The second kakak was a bubbly Indonesian girl who speaks very good Chinese. She had been taking care of Mr. Lin for 2 years and provided me with a detailed account of his present illness on admission (family members busy elsewhere, again). On his fourth hospitalization night, Mr. Lin accidentally choked while drinking some milk and was struggling for breath when I was called. After doing all the necessary workup and prescribing antibiotics while praying everything works out, I found the bubbly kakak in the same state as the previous kakak, as if all of them were programmed to tear up, cry, and text their friends about the conditions of their patients.
"Two years and he was doing very well..."
She was right. Mr. Lin had hardly any wounds, no bedsores, was clean every day I see him, and looks well-nourished.
"It's not your fault. It was an accident.
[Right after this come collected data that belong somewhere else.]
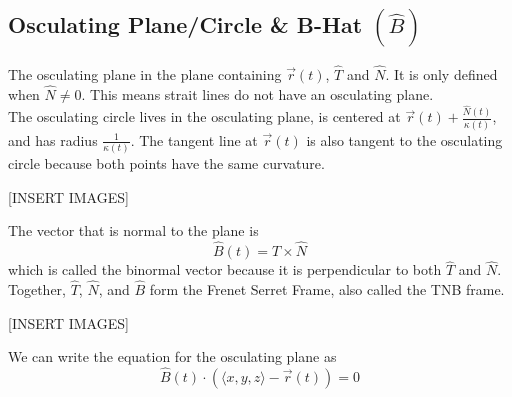 \subsection{Osculating Plane/Circle \& B-Hat $\left(\hat{B}\right)$}
\noindent
The osculating plane in the plane containing $\vec{r}(t)$, $\hat{T}$ and $\hat{N}$. It is only defined when $\hat{N}\neq 0$. This means strait lines do not have an osculating plane.\\

\noindent
The osculating circle lives in the osculating plane, is centered at $\vec{r}(t) + \frac{\hat{N}(t)}{\kappa(t)}$, and has radius $\frac{1}{\kappa(t)}$. The tangent line at $\vec{r}(t)$ is also tangent to the osculating circle because both points have the same curvature.

[INSERT IMAGES]

\noindent
The vector that is normal to the plane is 
\begin{equation*}
	\hat{B}(t) = \hat{T}\times\hat{N}
\end{equation*}
which is called the binormal vector because it is perpendicular to both $\hat{T}$ and $\hat{N}$. Together, $\hat{T}$, $\hat{N}$, and $\hat{B}$ form the Frenet Serret Frame, also called the TNB frame.

[INSERT IMAGES]

\noindent
We can write the equation for the osculating plane as
\begin{equation*}
	\hat{B}(t)\cdot\left(\langle x,y,z\rangle - \vec{r}(t)\right) = 0
\end{equation*}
You were great in taking care of him so well," I tried to comfort her.
While their emotionless family members went home to sleep in their snug beds, these kakaks are the ones who changed their granddad's diapers, patiently feeds 5 meals to their grandmother every day, cleans and bathes their parents in vegetative state, freeing up valuable time and energy for us to do the things we think are important. When they are hospitalized, they are the ones who slept on the minuscule sofa (convertible into a chair during the day), and had to tolerate the noisy and claustrophobic wards. When their patient is in critical condition, they joined in to pray, possibly to a different God, but for the same patient. At the end of the day, their daily keep is not just about money anymore. The bedridden granddad has became kakak's own parents.